-- Opening Marker --

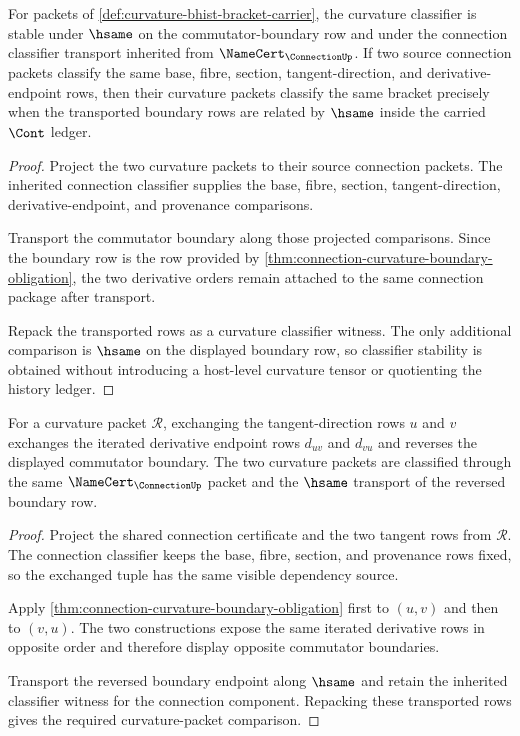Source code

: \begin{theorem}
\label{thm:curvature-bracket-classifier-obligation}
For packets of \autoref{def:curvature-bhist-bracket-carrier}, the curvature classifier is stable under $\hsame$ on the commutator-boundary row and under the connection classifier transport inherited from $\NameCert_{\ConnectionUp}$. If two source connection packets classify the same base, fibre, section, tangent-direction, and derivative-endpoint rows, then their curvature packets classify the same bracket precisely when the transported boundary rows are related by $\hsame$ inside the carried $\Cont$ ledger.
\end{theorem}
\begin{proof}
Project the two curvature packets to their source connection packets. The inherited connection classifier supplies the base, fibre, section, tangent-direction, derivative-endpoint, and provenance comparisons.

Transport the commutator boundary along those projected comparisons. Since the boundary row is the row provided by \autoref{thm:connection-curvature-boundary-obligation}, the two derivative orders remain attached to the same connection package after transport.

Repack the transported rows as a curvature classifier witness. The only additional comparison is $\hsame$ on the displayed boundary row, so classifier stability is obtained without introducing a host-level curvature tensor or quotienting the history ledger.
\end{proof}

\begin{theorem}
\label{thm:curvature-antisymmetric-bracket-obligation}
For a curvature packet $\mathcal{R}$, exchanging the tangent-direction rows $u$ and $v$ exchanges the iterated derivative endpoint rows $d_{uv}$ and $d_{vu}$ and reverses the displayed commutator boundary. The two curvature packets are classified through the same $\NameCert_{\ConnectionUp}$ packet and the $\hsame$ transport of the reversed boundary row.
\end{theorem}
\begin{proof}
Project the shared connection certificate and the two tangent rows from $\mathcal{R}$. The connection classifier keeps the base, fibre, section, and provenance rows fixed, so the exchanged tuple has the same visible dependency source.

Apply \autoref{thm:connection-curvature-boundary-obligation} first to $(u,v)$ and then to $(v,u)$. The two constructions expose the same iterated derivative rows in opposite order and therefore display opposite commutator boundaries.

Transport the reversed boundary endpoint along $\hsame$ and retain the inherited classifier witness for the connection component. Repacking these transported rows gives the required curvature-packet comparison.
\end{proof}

-- Closing Marker --

Every line of the material that holds "packets" should be copied out as the answer.

For packets of \autoref{def:curvature-bhist-bracket-carrier}, the curvature classifier is stable under $\hsame$ on the commutator-boundary row and under the connection classifier transport inherited from $\NameCert_{\ConnectionUp}$. If two source connection packets classify the same base, fibre, section, tangent-direction, and derivative-endpoint rows, then their curvature packets classify the same bracket precisely when the transported boundary rows are related by $\hsame$ inside the carried $\Cont$ ledger.
Project the two curvature packets to their source connection packets. The inherited connection classifier supplies the base, fibre, section, tangent-direction, derivative-endpoint, and provenance comparisons.
For a curvature packet $\mathcal{R}$, exchanging the tangent-direction rows $u$ and $v$ exchanges the iterated derivative endpoint rows $d_{uv}$ and $d_{vu}$ and reverses the displayed commutator boundary. The two curvature packets are classified through the same $\NameCert_{\ConnectionUp}$ packet and the $\hsame$ transport of the reversed boundary row.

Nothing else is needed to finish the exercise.